== Available data ==
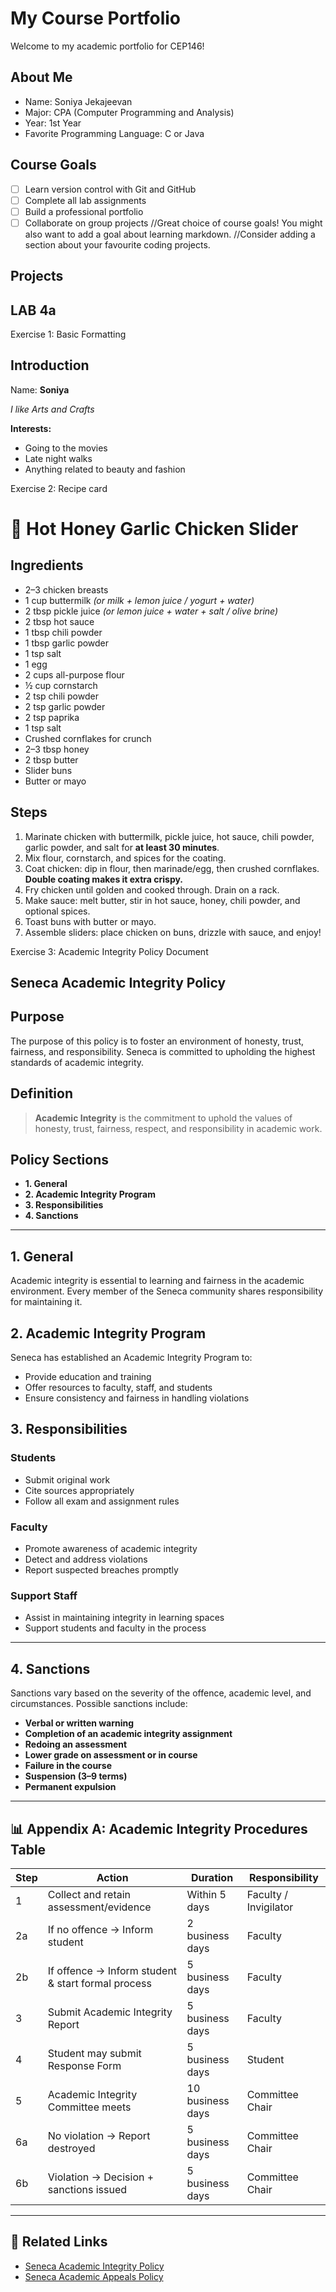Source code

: # My Course Portfolio

Welcome to my academic portfolio for CEP146!

## About Me
- Name: Soniya Jekajeevan
- Major: CPA (Computer Programming and Analysis)
- Year: 1st Year 
- Favorite Programming Language: C or Java

## Course Goals 
- [ ] Learn version control with Git and GitHub
- [ ] Complete all lab assignments
- [ ] Build a professional portfolio
- [ ] Collaborate on group projects
//Great choice of course goals! You might also want to add a goal about learning markdown.
//Consider adding a section about your favourite coding projects.

## Projects
## LAB 4a
Exercise 1: Basic Formatting

## Introduction
Name: **Soniya**

_I like Arts and Crafts_

**Interests:**  
- Going to the movies  
- Late night walks  
- Anything related to beauty and fashion 


Exercise 2: Recipe card
# 🍯 Hot Honey Garlic Chicken Slider
## Ingredients
- 2–3 chicken breasts  
- 1 cup buttermilk *(or milk + lemon juice / yogurt + water)*  
- 2 tbsp pickle juice *(or lemon juice + water + salt / olive brine)*  
- 2 tbsp hot sauce  
- 1 tbsp chili powder  
- 1 tbsp garlic powder  
- 1 tsp salt  
- 1 egg  
- 2 cups all-purpose flour  
- ½ cup cornstarch  
- 2 tsp chili powder  
- 2 tsp garlic powder  
- 2 tsp paprika  
- 1 tsp salt  
- Crushed cornflakes for crunch  
- 2–3 tbsp honey  
- 2 tbsp butter  
- Slider buns  
- Butter or mayo  

## Steps
1. Marinate chicken with buttermilk, pickle juice, hot sauce, chili powder, garlic powder, and salt for **at least 30 minutes**.  
2. Mix flour, cornstarch, and spices for the coating.  
3. Coat chicken: dip in flour, then marinade/egg, then crushed cornflakes. **Double coating makes it extra crispy.**  
4. Fry chicken until golden and cooked through. Drain on a rack.  
5. Make sauce: melt butter, stir in hot sauce, honey, chili powder, and optional spices.  
6. Toast buns with butter or mayo.  
7. Assemble sliders: place chicken on buns, drizzle with sauce, and enjoy!  

Exercise 3: Academic Integrity Policy Document
## Seneca Academic Integrity Policy

## Purpose
The purpose of this policy is to foster an environment of honesty, trust, fairness, and responsibility. Seneca is committed to upholding the highest standards of academic integrity.  

## Definition
> **Academic Integrity** is the commitment to uphold the values of honesty, trust, fairness, respect, and responsibility in academic work.  

## Policy Sections
- **1. General**
- **2. Academic Integrity Program**
- **3. Responsibilities**
- **4. Sanctions**

---

## 1. General
Academic integrity is essential to learning and fairness in the academic environment. Every member of the Seneca community shares responsibility for maintaining it.  

## 2. Academic Integrity Program
Seneca has established an Academic Integrity Program to:  
- Provide education and training  
- Offer resources to faculty, staff, and students  
- Ensure consistency and fairness in handling violations  

## 3. Responsibilities
### Students
- Submit original work  
- Cite sources appropriately  
- Follow all exam and assignment rules  

### Faculty
- Promote awareness of academic integrity  
- Detect and address violations  
- Report suspected breaches promptly  

### Support Staff
- Assist in maintaining integrity in learning spaces  
- Support students and faculty in the process  

---

## 4. Sanctions
Sanctions vary based on the severity of the offence, academic level, and circumstances. Possible sanctions include:  
- **Verbal or written warning**  
- **Completion of an academic integrity assignment**  
- **Redoing an assessment**  
- **Lower grade on assessment or in course**  
- **Failure in the course**  
- **Suspension (3–9 terms)**  
- **Permanent expulsion**  

---

## 📊 Appendix A: Academic Integrity Procedures Table

| Step | Action | Duration | Responsibility |
|------|--------|----------|----------------|
| 1 | Collect and retain assessment/evidence | Within 5 days | Faculty / Invigilator |
| 2a | If no offence → Inform student | 2 business days | Faculty |
| 2b | If offence → Inform student & start formal process | 5 business days | Faculty |
| 3 | Submit Academic Integrity Report | 5 business days | Faculty |
| 4 | Student may submit Response Form | 5 business days | Student |
| 5 | Academic Integrity Committee meets | 10 business days | Committee Chair |
| 6a | No violation → Report destroyed | 5 business days | Committee Chair |
| 6b | Violation → Decision + sanctions issued | 5 business days | Committee Chair |

---

## 🔗 Related Links
- [Seneca Academic Integrity Policy](https://www.senecacollege.ca/about/policies/academic-integrity-policy.html)  
- [Seneca Academic Appeals Policy](https://www.senecacollege.ca/about/policies/academic-appeal-policy.html)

== Task to complete ==
Would you please write out, exactly and with no other lines, the stretch of the listing above from the line containing "2. Mix flour, cornstarch, and" through the line containing "## 1. General"?

== Answer section ==
2. Mix flour, cornstarch, and spices for the coating.  
3. Coat chicken: dip in flour, then marinade/egg, then crushed cornflakes. **Double coating makes it extra crispy.**  
4. Fry chicken until golden and cooked through. Drain on a rack.  
5. Make sauce: melt butter, stir in hot sauce, honey, chili powder, and optional spices.  
6. Toast buns with butter or mayo.  
7. Assemble sliders: place chicken on buns, drizzle with sauce, and enjoy!  

Exercise 3: Academic Integrity Policy Document
## Seneca Academic Integrity Policy

## Purpose
The purpose of this policy is to foster an environment of honesty, trust, fairness, and responsibility. Seneca is committed to upholding the highest standards of academic integrity.  

## Definition
> **Academic Integrity** is the commitment to uphold the values of honesty, trust, fairness, respect, and responsibility in academic work.  

## Policy Sections
- **1. General**
- **2. Academic Integrity Program**
- **3. Responsibilities**
- **4. Sanctions**

---

## 1. General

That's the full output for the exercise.